Collected data:
Content starts

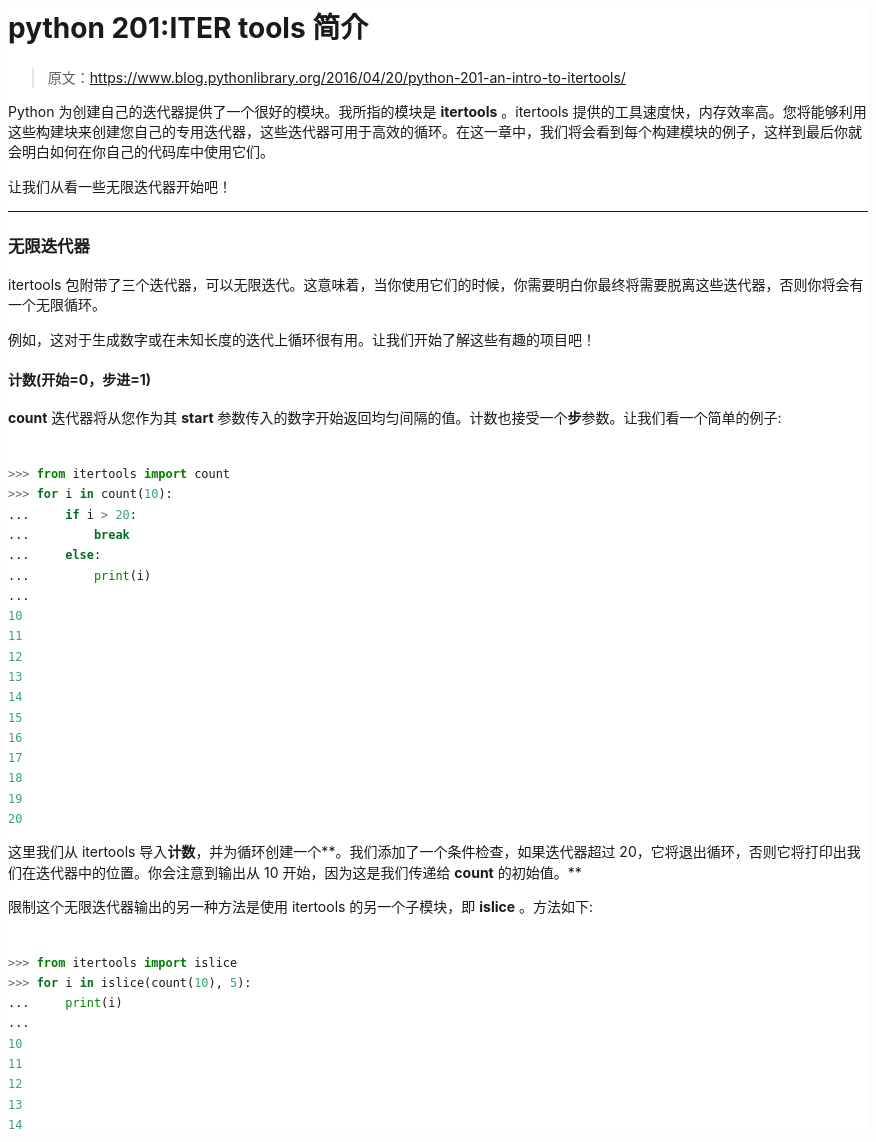 # python 201:ITER tools 简介

> 原文：<https://www.blog.pythonlibrary.org/2016/04/20/python-201-an-intro-to-itertools/>

Python 为创建自己的迭代器提供了一个很好的模块。我所指的模块是 **itertools** 。itertools 提供的工具速度快，内存效率高。您将能够利用这些构建块来创建您自己的专用迭代器，这些迭代器可用于高效的循环。在这一章中，我们将会看到每个构建模块的例子，这样到最后你就会明白如何在你自己的代码库中使用它们。

让我们从看一些无限迭代器开始吧！

* * *

### 无限迭代器

itertools 包附带了三个迭代器，可以无限迭代。这意味着，当你使用它们的时候，你需要明白你最终将需要脱离这些迭代器，否则你将会有一个无限循环。

例如，这对于生成数字或在未知长度的迭代上循环很有用。让我们开始了解这些有趣的项目吧！

#### 计数(开始=0，步进=1)

**count** 迭代器将从您作为其 **start** 参数传入的数字开始返回均匀间隔的值。计数也接受一个**步**参数。让我们看一个简单的例子:

```py

>>> from itertools import count
>>> for i in count(10):
...     if i > 20: 
...         break
...     else:
...         print(i)
... 
10
11
12
13
14
15
16
17
18
19
20

```

这里我们从 itertools 导入**计数**，并为循环创建一个**。我们添加了一个条件检查，如果迭代器超过 20，它将退出循环，否则它将打印出我们在迭代器中的位置。你会注意到输出从 10 开始，因为这是我们传递给 **count** 的初始值。**

限制这个无限迭代器输出的另一种方法是使用 itertools 的另一个子模块，即 **islice** 。方法如下:

```py

>>> from itertools import islice
>>> for i in islice(count(10), 5):
...     print(i)
... 
10
11
12
13
14

```
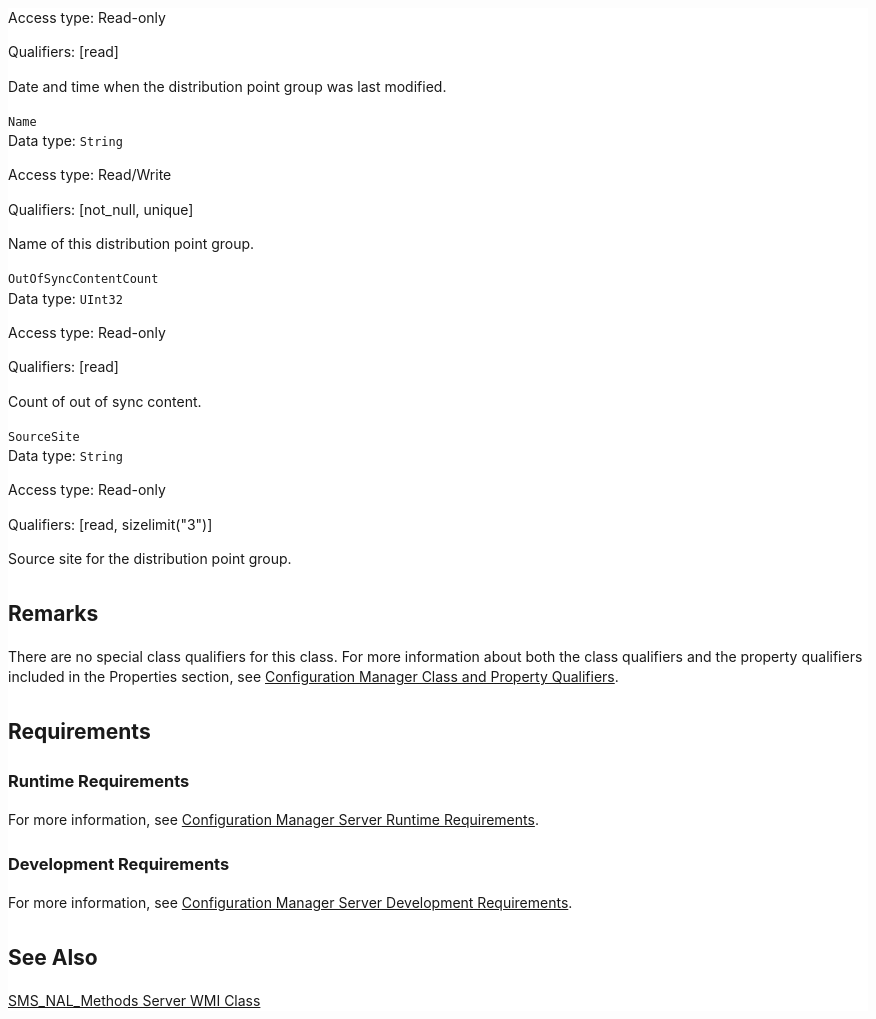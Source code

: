  Access type: Read-only  

 Qualifiers: [read]  

 Date and time when the distribution point group was last modified.  

 `Name`  
 Data type: `String`  

 Access type: Read/Write  

 Qualifiers: [not_null, unique]  

 Name of this distribution point group.  

 `OutOfSyncContentCount`  
 Data type: `UInt32`  

 Access type: Read-only  

 Qualifiers: [read]  

 Count of out of sync content.  

 `SourceSite`  
 Data type: `String`  

 Access type: Read-only  

 Qualifiers: [read, sizelimit("3")]  

 Source site for the distribution point group.  

## Remarks  
 There are no special class qualifiers for this class. For more information about both the class qualifiers and the property qualifiers included in the Properties section, see [Configuration Manager Class and Property Qualifiers](../../../../../develop/reference/misc/class-and-property-qualifiers.md).  

## Requirements  

### Runtime Requirements  
 For more information, see [Configuration Manager Server Runtime Requirements](../../../../../develop/core/reqs/server-runtime-requirements.md).  

### Development Requirements  
 For more information, see [Configuration Manager Server Development Requirements](../../../../../develop/core/reqs/server-development-requirements.md).  

## See Also  
 [SMS_NAL_Methods Server WMI Class](../../../../../develop/reference/misc/sms_nal_methods-server-wmi-class.md)
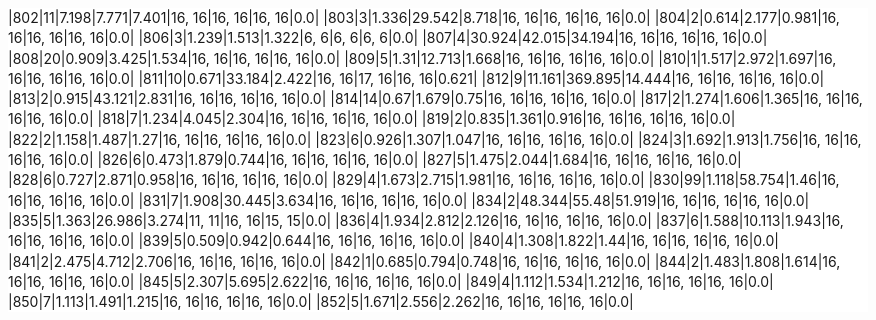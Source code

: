 |802|11|7.198|7.771|7.401|16, 16|16, 16|16, 16|0.0|
|803|3|1.336|29.542|8.718|16, 16|16, 16|16, 16|0.0|
|804|2|0.614|2.177|0.981|16, 16|16, 16|16, 16|0.0|
|806|3|1.239|1.513|1.322|6, 6|6, 6|6, 6|0.0|
|807|4|30.924|42.015|34.194|16, 16|16, 16|16, 16|0.0|
|808|20|0.909|3.425|1.534|16, 16|16, 16|16, 16|0.0|
|809|5|1.31|12.713|1.668|16, 16|16, 16|16, 16|0.0|
|810|1|1.517|2.972|1.697|16, 16|16, 16|16, 16|0.0|
|811|10|0.671|33.184|2.422|16, 16|17, 16|16, 16|0.621|
|812|9|11.161|369.895|14.444|16, 16|16, 16|16, 16|0.0|
|813|2|0.915|43.121|2.831|16, 16|16, 16|16, 16|0.0|
|814|14|0.67|1.679|0.75|16, 16|16, 16|16, 16|0.0|
|817|2|1.274|1.606|1.365|16, 16|16, 16|16, 16|0.0|
|818|7|1.234|4.045|2.304|16, 16|16, 16|16, 16|0.0|
|819|2|0.835|1.361|0.916|16, 16|16, 16|16, 16|0.0|
|822|2|1.158|1.487|1.27|16, 16|16, 16|16, 16|0.0|
|823|6|0.926|1.307|1.047|16, 16|16, 16|16, 16|0.0|
|824|3|1.692|1.913|1.756|16, 16|16, 16|16, 16|0.0|
|826|6|0.473|1.879|0.744|16, 16|16, 16|16, 16|0.0|
|827|5|1.475|2.044|1.684|16, 16|16, 16|16, 16|0.0|
|828|6|0.727|2.871|0.958|16, 16|16, 16|16, 16|0.0|
|829|4|1.673|2.715|1.981|16, 16|16, 16|16, 16|0.0|
|830|99|1.118|58.754|1.46|16, 16|16, 16|16, 16|0.0|
|831|7|1.908|30.445|3.634|16, 16|16, 16|16, 16|0.0|
|834|2|48.344|55.48|51.919|16, 16|16, 16|16, 16|0.0|
|835|5|1.363|26.986|3.274|11, 11|16, 16|15, 15|0.0|
|836|4|1.934|2.812|2.126|16, 16|16, 16|16, 16|0.0|
|837|6|1.588|10.113|1.943|16, 16|16, 16|16, 16|0.0|
|839|5|0.509|0.942|0.644|16, 16|16, 16|16, 16|0.0|
|840|4|1.308|1.822|1.44|16, 16|16, 16|16, 16|0.0|
|841|2|2.475|4.712|2.706|16, 16|16, 16|16, 16|0.0|
|842|1|0.685|0.794|0.748|16, 16|16, 16|16, 16|0.0|
|844|2|1.483|1.808|1.614|16, 16|16, 16|16, 16|0.0|
|845|5|2.307|5.695|2.622|16, 16|16, 16|16, 16|0.0|
|849|4|1.112|1.534|1.212|16, 16|16, 16|16, 16|0.0|
|850|7|1.113|1.491|1.215|16, 16|16, 16|16, 16|0.0|
|852|5|1.671|2.556|2.262|16, 16|16, 16|16, 16|0.0|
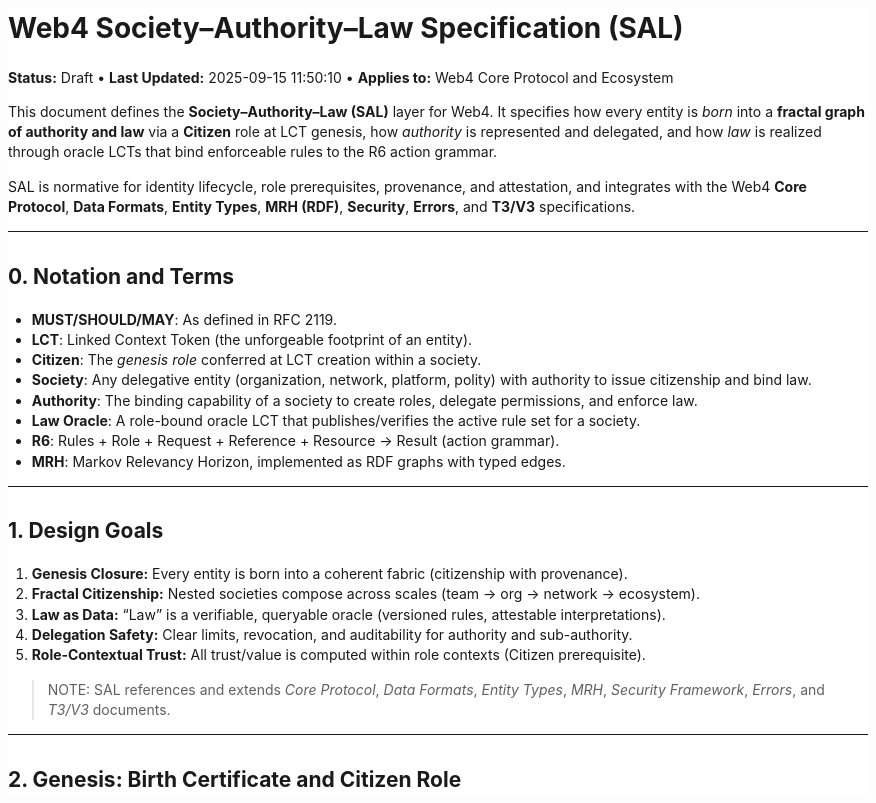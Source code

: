 # Web4 Society–Authority–Law Specification (SAL)

**Status:** Draft • **Last Updated:** 2025-09-15 11:50:10 • **Applies to:** Web4 Core Protocol and Ecosystem

This document defines the **Society–Authority–Law (SAL)** layer for Web4. It specifies how every entity is *born* into a **fractal graph of authority and law** via a **Citizen** role at LCT genesis, how *authority* is represented and delegated, and how *law* is realized through oracle LCTs that bind enforceable rules to the R6 action grammar.

SAL is normative for identity lifecycle, role prerequisites, provenance, and attestation, and integrates with the Web4 **Core Protocol**, **Data Formats**, **Entity Types**, **MRH (RDF)**, **Security**, **Errors**, and **T3/V3** specifications.

---

## 0. Notation and Terms

- **MUST/SHOULD/MAY**: As defined in RFC 2119.
- **LCT**: Linked Context Token (the unforgeable footprint of an entity).
- **Citizen**: The *genesis role* conferred at LCT creation within a society.
- **Society**: Any delegative entity (organization, network, platform, polity) with authority to issue citizenship and bind law.
- **Authority**: The binding capability of a society to create roles, delegate permissions, and enforce law.
- **Law Oracle**: A role-bound oracle LCT that publishes/verifies the active rule set for a society.
- **R6**: Rules + Role + Request + Reference + Resource → Result (action grammar).
- **MRH**: Markov Relevancy Horizon, implemented as RDF graphs with typed edges.

---

## 1. Design Goals

1. **Genesis Closure:** Every entity is born into a coherent fabric (citizenship with provenance).
2. **Fractal Citizenship:** Nested societies compose across scales (team → org → network → ecosystem).
3. **Law as Data:** “Law” is a verifiable, queryable oracle (versioned rules, attestable interpretations).
4. **Delegation Safety:** Clear limits, revocation, and auditability for authority and sub-authority.
5. **Role‑Contextual Trust:** All trust/value is computed within role contexts (Citizen prerequisite).

> NOTE: SAL references and extends _Core Protocol_, _Data Formats_, _Entity Types_, _MRH_, _Security Framework_, _Errors_, and _T3/V3_ documents.

---

## 2. Genesis: Birth Certificate and Citizen Role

Content ends

YOUR GOAL: Lines holding the word "information" should be copied from the entries above.

SOLUTION TO THIS EXERCISE:
 There are no special class qualifiers for this class. For more information about both the class qualifiers and the property qualifiers included in the Properties section, see [Configuration Manager Class and Property Qualifiers](../../../../../develop/reference/misc/class-and-property-qualifiers.md).  
 For more information, see [Configuration Manager Server Runtime Requirements](../../../../../develop/core/reqs/server-runtime-requirements.md).  
 For more information, see [Configuration Manager Server Development Requirements](../../../../../develop/core/reqs/server-development-requirements.md).  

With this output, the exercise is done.